# Remembrance



## mediumaevum (Mar 24, 2011)

Inspired by "Amazing Grace" and "Nearer my God to thee" 
I composed this orchestral piece starting very simple with piano.

I'd like to know what you think of it:


__
https://soundcloud.com/mediumaevum-artist%2Fremembrance


----------



## Phil loves classical (Feb 8, 2017)

Sounds nice to me. I would vary the left hand broken chords accompaniment to start on different base notes in subsequent chords to have a running bass line. I think integrating the piano with orchestra in the middle at some point would be nice, along some more development further from the tonic chord.


----------



## mediumaevum (Mar 24, 2011)

Phil loves classical said:


> Sounds nice to me. I would vary the left hand broken chords accompaniment to start on different base notes in subsequent chords to have a running bass line. I think integrating the piano with orchestra in the middle at some point would be nice, along some more development further from the tonic chord.
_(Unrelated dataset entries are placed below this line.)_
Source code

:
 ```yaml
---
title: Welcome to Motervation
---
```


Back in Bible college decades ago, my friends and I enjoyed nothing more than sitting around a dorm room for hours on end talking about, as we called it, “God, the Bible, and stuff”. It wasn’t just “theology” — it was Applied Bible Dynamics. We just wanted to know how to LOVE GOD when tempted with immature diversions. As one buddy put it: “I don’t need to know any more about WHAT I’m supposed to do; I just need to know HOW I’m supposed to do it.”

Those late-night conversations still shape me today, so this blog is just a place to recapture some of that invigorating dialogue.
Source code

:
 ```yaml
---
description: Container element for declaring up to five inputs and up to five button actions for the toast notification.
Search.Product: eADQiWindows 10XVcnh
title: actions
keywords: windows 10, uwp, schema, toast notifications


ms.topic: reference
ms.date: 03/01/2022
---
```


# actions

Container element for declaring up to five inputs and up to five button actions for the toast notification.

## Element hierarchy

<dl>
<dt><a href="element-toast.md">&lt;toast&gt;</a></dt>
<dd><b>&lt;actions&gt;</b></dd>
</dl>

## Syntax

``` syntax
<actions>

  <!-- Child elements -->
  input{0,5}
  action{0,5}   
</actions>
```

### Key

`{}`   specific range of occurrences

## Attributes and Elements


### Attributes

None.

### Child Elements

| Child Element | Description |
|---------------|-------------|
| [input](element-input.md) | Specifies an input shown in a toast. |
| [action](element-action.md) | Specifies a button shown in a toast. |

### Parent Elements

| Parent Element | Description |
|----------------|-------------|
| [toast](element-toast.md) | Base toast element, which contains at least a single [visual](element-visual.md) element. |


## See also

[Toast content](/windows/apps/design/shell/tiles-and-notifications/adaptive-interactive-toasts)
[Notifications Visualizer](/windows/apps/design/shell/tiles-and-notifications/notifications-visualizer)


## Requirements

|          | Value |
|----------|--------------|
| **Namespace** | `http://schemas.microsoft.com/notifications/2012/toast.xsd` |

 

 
I updated my track. Would you like to listen again?


----------



## Phil loves classical (Feb 8, 2017)

mediumaevum said:


> I updated my track. Would you like to listen again?


sure, of course


----------



## Captainnumber36 (Jan 19, 2017)

The transition from piano to orchestra feels a bit uneven; a lack of bass that the piano was providing just feels cut out. I would keep the piano in the middle of the piece, like phil said.


----------